After thinking about the two, textbooks and life skills/character, I wrote back and they published it. Before you read what I wrote, think about how you would have answered teaching a preschooler with textbooks plus teaching children life skills/character traits. And, let me add this, would you expect your child’s school to teach these traits, or should they be taught at home? I know what my answer is. What is yours?
Can you honestly say that a textbook is going to teach your preschooler age-appropriate and life lessons or character strengths? Personally, this is one of my favorite ages. They are so interested in learning and can be taught right from wrong, and what good choices are. When I taught preschool, one of the words that was very visible in my classroom was ‘choices’ and this made the children think twice before making a decision, all the while knowing that there are consequences to be had, good or bad.
First, we teach them good behavior, how to be respectful of themselves and others as well as how to use polite words and portray good manners. Not to mention healthy habits, perseverance, responsibility, kindness, self-esteem, how to be a friend, and basic character traits. All the while they are learning this, we teach them about the five senses: touch, sight, smell, hearing and taste.
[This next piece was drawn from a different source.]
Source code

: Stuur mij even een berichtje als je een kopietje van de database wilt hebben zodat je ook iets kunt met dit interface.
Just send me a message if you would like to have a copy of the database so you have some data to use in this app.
At this young age especially, children are tactile. They use their sensory skills to learn and explore the world around them. As a parent, you get to enjoy their reactions while learning different subject matters. Take for example baking; you can teach measurements, math, and basic chemistry by baking and introduce them to new tastes, textures, smells and even new sights. How about baking some yummy chocolate chip oatmeal cookies? Show them how to measure the ingredients with the measuring tools needed. Share the feel of the ingredients, the roughness of raw oats, the stickiness of a raisin, the soft feel of flour and the chocolate chips hard texture in the beginning and then their gooeyness after they melt into the cookie. Point out the smell of the ingredients prior to baking and then while they are baking.
Finally, taste the cookie, and enjoy your preschoolers pride in what they helped you to bake and their reaction when they bite into that delicious warm, tasty cookie.There are some things that just need to be experienced!
Children learn from example, they listen to what we say, they look at what we do and they model what they observe and notice us doing. At the preschool age most parents are teaching their child about good characteristics, teaching them to love who they are and all the special qualities about them. Each child is unique in their own way and should feel proud of who they are. Can you teach feelings from a textbook, or do you need to experience these feelings?
Feelings can’t be taught from a textbook, they are heartfelt. At such an early age, children will become familiar with the good feelings they acquire for having good behaviors, making good choices, helping others, and feeling good about themselves. Hopefully, this will continue to become a part of who they are. Can this be taught in a textbook? I use the phrase daily in my classroom, – Is that a good choice? The children understand that what they are doing or saying isn’t the best choice in the situation and will change it. I emphasized on a daily basis to my preschoolers that when they made good choices, my heart did the ‘happy dance’ . this is how I captured their attention when they would use kind words or helped each other and were making good choices. These are the good feelings children remember and focus upon rather than being a bully. Again, feelings are something that needs to be experienced.
Preschoolers are explorers, they want to learn, they want to touch, see, feel listen and taste the beauty that surrounds them. While a textbook is a wonderful resource in teaching, can it fully allow your child to express different experiences? You can show them a picture of water, but, how do you explain to them that it is wet, cold, hot, rough, or smooth? Let them touch the water, splash the wter, float, or run in the water because they need to touch it and have with it to truly understand it.
What is the old cliché’, “Tell me and I forget. Teach me and I remember. Involve me and I learn.” – Benjamin Franklin,
These my friends, are words to live by.